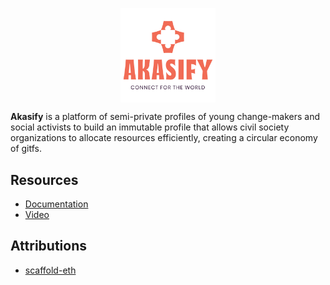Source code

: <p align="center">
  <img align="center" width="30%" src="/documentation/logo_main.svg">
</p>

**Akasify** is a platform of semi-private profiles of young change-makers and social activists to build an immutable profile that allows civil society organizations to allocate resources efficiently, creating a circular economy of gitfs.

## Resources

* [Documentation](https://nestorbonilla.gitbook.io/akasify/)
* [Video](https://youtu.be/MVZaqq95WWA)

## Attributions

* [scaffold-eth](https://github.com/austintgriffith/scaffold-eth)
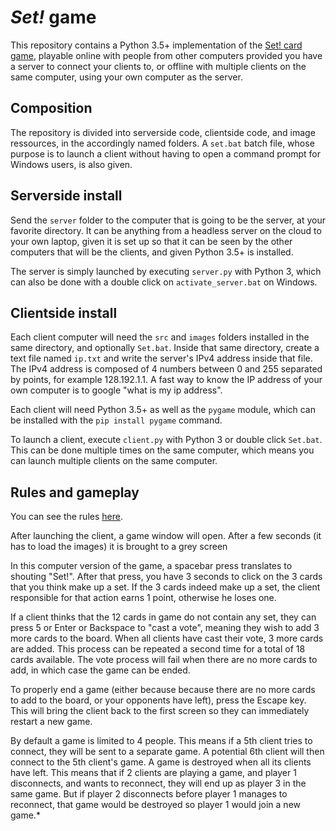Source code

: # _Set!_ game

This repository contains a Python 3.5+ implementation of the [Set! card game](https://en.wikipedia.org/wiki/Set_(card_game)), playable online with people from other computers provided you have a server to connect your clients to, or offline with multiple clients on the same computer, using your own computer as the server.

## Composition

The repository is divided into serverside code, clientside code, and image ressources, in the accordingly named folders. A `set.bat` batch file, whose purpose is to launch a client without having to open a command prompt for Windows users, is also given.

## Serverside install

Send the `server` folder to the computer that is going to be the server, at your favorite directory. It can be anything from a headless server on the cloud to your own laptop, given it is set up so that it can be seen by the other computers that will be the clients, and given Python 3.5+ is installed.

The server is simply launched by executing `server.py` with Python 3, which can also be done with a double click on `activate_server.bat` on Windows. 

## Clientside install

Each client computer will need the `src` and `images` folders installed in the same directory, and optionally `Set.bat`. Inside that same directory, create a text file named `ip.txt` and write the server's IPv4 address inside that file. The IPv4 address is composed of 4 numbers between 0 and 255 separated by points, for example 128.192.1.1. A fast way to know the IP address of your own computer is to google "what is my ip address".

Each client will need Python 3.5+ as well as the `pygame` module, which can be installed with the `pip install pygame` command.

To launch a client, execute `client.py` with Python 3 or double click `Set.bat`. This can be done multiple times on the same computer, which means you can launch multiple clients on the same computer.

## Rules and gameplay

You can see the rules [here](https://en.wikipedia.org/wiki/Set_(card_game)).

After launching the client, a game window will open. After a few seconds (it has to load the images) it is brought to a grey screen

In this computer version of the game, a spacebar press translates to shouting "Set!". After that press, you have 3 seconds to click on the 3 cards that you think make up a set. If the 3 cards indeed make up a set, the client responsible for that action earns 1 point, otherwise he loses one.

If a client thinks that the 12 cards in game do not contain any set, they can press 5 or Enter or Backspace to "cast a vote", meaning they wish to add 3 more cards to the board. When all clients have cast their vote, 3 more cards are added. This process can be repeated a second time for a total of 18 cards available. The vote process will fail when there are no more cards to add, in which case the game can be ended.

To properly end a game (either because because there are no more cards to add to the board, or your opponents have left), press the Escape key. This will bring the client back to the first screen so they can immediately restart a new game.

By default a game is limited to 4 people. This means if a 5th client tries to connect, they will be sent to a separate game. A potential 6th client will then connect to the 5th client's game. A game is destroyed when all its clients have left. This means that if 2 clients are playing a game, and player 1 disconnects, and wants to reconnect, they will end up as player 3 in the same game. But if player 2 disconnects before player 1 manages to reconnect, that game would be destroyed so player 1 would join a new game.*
——
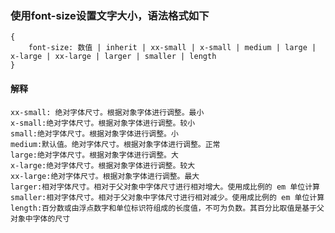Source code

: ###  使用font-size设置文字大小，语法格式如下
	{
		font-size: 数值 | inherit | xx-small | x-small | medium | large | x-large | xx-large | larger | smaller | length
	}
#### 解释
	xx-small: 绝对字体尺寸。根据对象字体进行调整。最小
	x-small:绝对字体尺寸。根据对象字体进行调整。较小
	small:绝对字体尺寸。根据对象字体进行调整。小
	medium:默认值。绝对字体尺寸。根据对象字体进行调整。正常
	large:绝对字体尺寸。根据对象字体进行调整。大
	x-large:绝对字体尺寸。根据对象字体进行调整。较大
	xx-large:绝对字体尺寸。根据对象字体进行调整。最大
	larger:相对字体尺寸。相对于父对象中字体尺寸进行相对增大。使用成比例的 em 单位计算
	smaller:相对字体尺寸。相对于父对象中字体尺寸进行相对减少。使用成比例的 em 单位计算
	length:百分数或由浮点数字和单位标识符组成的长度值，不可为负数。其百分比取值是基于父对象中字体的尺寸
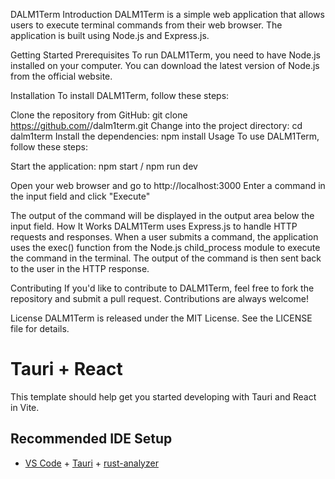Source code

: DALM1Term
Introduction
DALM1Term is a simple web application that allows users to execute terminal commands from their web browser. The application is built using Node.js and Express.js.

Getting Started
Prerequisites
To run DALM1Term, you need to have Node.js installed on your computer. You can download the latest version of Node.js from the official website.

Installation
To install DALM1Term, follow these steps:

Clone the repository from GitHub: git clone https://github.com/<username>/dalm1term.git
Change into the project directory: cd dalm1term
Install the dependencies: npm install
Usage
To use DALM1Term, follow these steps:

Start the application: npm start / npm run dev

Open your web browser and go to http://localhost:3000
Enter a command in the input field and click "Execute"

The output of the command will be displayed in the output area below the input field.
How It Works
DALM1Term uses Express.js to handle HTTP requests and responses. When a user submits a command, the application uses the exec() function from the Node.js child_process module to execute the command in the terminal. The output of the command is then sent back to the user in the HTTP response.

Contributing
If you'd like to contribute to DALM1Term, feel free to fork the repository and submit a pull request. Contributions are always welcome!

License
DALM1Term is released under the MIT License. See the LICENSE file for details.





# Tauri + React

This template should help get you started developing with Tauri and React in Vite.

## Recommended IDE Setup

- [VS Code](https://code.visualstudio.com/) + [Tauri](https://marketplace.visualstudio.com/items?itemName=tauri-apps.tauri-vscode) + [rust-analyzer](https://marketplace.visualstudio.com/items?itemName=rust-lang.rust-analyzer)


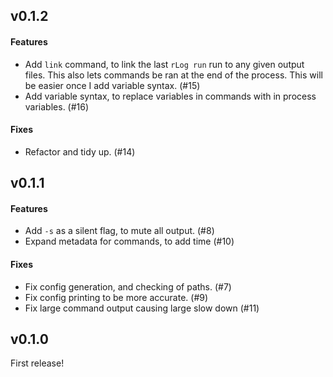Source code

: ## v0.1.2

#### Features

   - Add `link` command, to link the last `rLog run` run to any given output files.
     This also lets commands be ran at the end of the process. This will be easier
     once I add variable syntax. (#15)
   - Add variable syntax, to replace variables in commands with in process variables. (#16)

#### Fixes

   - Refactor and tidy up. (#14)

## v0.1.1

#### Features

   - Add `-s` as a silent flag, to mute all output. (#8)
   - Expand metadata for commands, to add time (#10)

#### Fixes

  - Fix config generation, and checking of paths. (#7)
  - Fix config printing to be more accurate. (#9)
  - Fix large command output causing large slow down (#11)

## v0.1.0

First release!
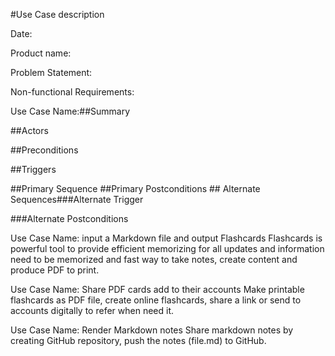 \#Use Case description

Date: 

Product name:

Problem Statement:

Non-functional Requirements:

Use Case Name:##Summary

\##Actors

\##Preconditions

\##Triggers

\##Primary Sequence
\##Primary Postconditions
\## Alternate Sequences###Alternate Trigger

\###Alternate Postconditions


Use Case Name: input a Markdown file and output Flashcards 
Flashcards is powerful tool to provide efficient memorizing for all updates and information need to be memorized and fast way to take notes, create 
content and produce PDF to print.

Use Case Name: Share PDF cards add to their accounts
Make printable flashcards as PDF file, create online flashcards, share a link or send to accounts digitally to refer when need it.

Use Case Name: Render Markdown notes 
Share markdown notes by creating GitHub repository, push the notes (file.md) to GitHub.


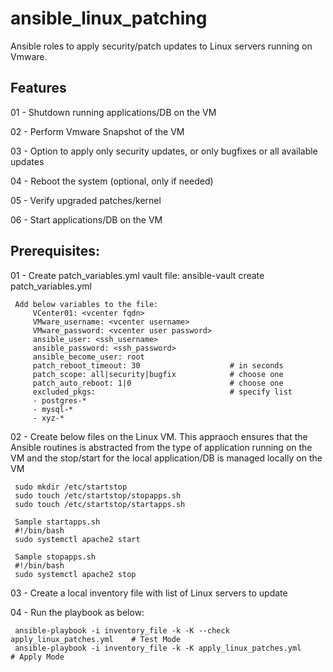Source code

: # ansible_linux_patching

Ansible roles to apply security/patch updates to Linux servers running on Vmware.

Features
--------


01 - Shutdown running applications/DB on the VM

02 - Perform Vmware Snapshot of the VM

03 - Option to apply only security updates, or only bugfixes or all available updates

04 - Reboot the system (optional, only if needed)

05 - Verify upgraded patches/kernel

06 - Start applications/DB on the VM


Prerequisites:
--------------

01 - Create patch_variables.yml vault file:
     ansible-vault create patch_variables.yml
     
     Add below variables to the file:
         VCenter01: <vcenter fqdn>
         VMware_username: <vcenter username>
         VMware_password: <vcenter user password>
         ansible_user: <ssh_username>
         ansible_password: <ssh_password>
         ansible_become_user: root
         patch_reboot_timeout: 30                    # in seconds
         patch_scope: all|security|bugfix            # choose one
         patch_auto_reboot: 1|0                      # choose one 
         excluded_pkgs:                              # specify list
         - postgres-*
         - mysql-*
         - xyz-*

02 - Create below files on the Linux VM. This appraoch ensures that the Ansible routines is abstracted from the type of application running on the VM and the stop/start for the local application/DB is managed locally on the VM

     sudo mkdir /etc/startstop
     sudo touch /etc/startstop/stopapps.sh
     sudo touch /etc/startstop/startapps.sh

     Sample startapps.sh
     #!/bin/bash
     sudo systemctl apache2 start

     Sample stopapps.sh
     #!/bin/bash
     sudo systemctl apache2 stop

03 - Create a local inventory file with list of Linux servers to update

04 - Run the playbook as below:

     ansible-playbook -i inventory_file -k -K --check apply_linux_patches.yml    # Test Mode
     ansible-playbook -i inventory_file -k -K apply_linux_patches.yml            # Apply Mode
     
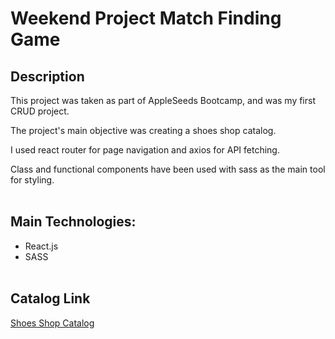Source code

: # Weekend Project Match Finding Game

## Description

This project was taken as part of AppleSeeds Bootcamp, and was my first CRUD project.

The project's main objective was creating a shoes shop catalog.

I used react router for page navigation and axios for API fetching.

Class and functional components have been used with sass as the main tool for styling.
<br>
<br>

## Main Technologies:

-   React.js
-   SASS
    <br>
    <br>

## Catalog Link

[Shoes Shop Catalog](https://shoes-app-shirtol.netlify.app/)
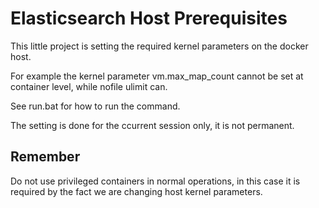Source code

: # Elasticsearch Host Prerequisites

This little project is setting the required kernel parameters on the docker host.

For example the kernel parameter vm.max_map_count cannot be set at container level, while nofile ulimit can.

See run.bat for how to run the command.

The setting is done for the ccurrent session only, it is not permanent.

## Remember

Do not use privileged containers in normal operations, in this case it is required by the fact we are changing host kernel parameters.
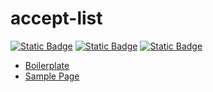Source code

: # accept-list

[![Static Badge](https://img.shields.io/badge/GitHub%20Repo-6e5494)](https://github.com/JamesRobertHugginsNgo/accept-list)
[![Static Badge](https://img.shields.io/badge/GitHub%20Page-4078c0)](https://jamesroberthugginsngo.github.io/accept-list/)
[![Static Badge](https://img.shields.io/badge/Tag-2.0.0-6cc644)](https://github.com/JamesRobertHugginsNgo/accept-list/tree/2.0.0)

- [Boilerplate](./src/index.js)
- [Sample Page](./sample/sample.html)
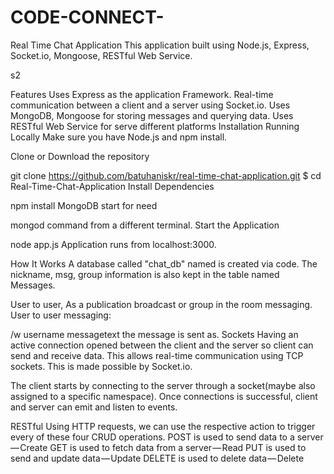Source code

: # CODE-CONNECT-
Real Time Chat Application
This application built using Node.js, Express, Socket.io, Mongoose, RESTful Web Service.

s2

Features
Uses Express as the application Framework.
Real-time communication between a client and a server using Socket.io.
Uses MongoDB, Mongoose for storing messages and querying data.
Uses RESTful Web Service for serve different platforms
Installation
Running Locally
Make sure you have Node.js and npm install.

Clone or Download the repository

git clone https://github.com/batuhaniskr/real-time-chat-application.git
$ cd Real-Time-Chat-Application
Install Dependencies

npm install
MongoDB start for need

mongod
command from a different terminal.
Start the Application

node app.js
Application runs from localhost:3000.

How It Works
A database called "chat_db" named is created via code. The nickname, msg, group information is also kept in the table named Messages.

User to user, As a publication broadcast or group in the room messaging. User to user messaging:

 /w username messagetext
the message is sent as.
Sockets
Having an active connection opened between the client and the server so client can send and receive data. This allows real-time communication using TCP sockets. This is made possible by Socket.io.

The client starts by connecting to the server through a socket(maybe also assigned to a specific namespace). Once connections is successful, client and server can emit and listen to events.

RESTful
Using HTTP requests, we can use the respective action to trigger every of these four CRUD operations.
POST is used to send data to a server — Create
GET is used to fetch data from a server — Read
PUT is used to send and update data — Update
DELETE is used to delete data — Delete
——
#### Task requirements
The word "Prerequisites" appears in some lines above. Return every one of those lines.

#### Result for this task
Prerequisites
Prerequisites:
: # Elasticsearch Host Prerequisites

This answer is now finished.